● **What to do**
Which lines have the string "false"? Copy all of them from the entries below.

● **Task inputs**

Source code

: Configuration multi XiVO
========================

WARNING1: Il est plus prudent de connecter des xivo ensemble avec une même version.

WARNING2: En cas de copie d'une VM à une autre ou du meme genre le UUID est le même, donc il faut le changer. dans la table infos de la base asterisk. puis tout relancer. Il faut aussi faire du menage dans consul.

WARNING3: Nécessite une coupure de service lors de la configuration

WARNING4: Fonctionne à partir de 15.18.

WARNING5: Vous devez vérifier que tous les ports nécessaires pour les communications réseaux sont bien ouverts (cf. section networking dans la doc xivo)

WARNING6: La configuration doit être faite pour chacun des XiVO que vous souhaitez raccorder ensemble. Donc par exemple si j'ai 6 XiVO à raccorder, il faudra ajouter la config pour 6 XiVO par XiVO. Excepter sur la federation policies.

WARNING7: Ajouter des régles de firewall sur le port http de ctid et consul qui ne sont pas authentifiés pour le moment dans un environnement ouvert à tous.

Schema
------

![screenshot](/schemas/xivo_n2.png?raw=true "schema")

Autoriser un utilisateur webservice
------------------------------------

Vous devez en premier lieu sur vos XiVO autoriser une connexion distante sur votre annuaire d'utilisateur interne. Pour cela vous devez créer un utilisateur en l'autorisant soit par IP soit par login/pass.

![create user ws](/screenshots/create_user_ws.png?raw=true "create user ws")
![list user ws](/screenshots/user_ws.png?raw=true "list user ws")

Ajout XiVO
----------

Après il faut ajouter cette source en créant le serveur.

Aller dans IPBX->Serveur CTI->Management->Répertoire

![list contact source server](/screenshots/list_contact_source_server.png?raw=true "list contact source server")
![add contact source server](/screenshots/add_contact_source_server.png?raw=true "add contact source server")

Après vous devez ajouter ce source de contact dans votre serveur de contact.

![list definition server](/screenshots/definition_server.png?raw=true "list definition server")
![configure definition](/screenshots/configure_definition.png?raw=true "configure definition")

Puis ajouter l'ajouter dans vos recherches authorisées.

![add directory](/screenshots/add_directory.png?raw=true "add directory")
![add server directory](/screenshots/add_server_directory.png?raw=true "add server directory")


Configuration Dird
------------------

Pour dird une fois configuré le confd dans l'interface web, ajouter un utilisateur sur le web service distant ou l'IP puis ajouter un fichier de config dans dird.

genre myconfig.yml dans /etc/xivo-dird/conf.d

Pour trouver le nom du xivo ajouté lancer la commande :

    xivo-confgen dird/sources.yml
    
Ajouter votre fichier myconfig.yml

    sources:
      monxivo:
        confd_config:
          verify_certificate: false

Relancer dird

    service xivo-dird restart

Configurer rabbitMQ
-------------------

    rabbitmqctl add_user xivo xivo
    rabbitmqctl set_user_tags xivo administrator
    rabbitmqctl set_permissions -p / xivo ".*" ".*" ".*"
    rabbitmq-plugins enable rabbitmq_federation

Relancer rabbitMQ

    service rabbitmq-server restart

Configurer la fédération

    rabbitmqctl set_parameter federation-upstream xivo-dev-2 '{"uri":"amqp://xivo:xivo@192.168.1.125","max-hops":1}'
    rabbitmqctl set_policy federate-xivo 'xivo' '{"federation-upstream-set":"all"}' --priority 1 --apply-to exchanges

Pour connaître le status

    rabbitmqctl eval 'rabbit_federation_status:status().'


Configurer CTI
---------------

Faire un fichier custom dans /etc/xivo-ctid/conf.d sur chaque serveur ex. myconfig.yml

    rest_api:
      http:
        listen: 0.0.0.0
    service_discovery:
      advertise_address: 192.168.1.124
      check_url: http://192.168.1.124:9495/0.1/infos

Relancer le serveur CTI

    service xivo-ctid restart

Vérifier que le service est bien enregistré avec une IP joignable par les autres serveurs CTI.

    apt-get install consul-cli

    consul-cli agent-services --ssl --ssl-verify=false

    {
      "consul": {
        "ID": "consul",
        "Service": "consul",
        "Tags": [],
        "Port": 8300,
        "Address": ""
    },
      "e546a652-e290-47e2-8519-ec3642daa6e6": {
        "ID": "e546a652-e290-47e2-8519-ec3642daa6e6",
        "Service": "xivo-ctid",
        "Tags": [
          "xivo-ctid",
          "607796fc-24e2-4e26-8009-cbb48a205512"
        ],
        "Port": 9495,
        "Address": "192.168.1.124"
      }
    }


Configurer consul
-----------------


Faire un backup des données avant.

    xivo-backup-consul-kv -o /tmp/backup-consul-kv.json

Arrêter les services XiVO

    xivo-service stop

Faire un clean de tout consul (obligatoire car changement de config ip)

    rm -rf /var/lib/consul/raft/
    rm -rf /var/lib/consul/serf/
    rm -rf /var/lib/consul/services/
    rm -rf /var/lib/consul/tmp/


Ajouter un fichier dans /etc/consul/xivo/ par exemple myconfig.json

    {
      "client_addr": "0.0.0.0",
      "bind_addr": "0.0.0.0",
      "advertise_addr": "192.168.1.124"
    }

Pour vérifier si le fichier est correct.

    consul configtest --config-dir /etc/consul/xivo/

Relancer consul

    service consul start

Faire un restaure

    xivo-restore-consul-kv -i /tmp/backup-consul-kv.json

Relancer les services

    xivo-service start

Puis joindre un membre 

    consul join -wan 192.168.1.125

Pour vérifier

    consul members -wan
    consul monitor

● **Answer box**
          verify_certificate: false
    consul-cli agent-services --ssl --ssl-verify=false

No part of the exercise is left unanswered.